Another of the firm's immigration advisers, Zafer Altinbas, 38, of Islington, north London, pleaded guilty and was jailed for six years and nine months.
Judge Bevan it would be hard to find a similar scam on the same scale and sophistication.
The men had taken advantage of the pressure the UK Border Agency was under and the complexity of EU law to create frauds "that would be obvious to a child".
Sham marriages were created "on an industrial scale".
Judge Bevan added:
"A heavy responsibility for upholding the law rests with the lawyers.
"If the public cannot trust them, who can they trust.
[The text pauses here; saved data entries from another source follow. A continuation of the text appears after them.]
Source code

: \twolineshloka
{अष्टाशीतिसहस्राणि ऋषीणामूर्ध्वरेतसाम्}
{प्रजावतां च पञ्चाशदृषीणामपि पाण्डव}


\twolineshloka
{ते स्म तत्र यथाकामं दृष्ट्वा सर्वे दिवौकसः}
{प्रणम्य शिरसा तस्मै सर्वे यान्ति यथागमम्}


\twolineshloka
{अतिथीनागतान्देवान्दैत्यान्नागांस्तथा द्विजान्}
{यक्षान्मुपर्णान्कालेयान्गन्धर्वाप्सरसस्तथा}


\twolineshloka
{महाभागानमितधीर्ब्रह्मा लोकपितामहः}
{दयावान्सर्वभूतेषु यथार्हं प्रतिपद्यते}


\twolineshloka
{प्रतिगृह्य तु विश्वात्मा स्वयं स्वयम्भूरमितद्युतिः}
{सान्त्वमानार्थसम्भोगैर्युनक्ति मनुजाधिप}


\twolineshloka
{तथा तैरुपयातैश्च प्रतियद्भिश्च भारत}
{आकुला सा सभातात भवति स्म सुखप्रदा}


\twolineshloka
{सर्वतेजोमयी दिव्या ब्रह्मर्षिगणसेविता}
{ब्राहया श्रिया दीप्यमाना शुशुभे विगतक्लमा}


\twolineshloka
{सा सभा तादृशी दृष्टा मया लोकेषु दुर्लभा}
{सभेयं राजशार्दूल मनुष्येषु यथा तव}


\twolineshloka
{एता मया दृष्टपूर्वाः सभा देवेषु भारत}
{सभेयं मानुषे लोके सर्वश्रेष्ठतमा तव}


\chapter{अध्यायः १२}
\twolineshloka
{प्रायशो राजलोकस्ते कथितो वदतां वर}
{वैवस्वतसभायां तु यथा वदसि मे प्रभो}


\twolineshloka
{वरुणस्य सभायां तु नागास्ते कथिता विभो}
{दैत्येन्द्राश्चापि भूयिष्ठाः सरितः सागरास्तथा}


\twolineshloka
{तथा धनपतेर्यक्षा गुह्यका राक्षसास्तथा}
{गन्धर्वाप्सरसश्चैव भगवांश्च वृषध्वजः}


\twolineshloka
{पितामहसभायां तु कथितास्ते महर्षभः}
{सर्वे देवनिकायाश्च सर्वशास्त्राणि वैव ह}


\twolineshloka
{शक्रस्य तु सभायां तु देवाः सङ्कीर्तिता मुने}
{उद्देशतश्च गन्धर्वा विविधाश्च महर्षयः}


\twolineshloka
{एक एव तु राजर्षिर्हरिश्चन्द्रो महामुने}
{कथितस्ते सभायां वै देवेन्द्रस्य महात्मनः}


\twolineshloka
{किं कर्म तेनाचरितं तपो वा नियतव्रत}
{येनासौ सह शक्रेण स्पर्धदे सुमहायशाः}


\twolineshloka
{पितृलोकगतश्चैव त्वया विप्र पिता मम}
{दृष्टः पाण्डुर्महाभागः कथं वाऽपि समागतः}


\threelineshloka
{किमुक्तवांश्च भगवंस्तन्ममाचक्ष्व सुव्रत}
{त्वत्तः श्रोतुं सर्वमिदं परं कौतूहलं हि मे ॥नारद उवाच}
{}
You have destroyed that trust by driving a coach and horses through these rules."
An estimated 1,800 men, including members of the Albanian mafia, were able to live in Britain by taking part in sham marriages over eight years.
Women from eastern European countries were flown to Britain to marry men from outside the EU.
They turned up at register offices having never met, and were sometimes unable to speak a common language.
Men would pay up to £14,000 to Souleiman GA Solicitors for a marriage package.
This would include fake tenancy agreements, employer's references and forged documents.
And to convince officials that their marriages were genuine, there would also be a Mills and Boon-type love story scripted for them.
Clients would come in from as far as Devon and Scotland and marriages would take place in a number of registrars' offices.
Only £2m of unexplained income had been found in bank accounts. The rest is thought to have been smuggled out of the country.
Nicholas Mather, prosecuting, said the marriages were going ahead despite the regular use of same addresses and a number of errors on applications.
Mr Mather said other work of the solicitors, such as conveyancing, was legitimate.
The racket was uncovered after British police cracked an Albanian drugs and money laundering gang in London. The brothers at the head had undergone marriages arranged by the firm.
Detective Superintendent Caroline Barker said later:
"This firm was corrupt to the core.
"The individuals involved knowingly and fraudulently sought to get rich by setting up thousands of sham marriages so that people could stay in the UK illegally.
"A financial investigation is now under way to look at confiscating any assets they have made from their criminality.
"I would also like to appeal for help in tracing Farruh Kosimov, who is originally from Uzbekistan."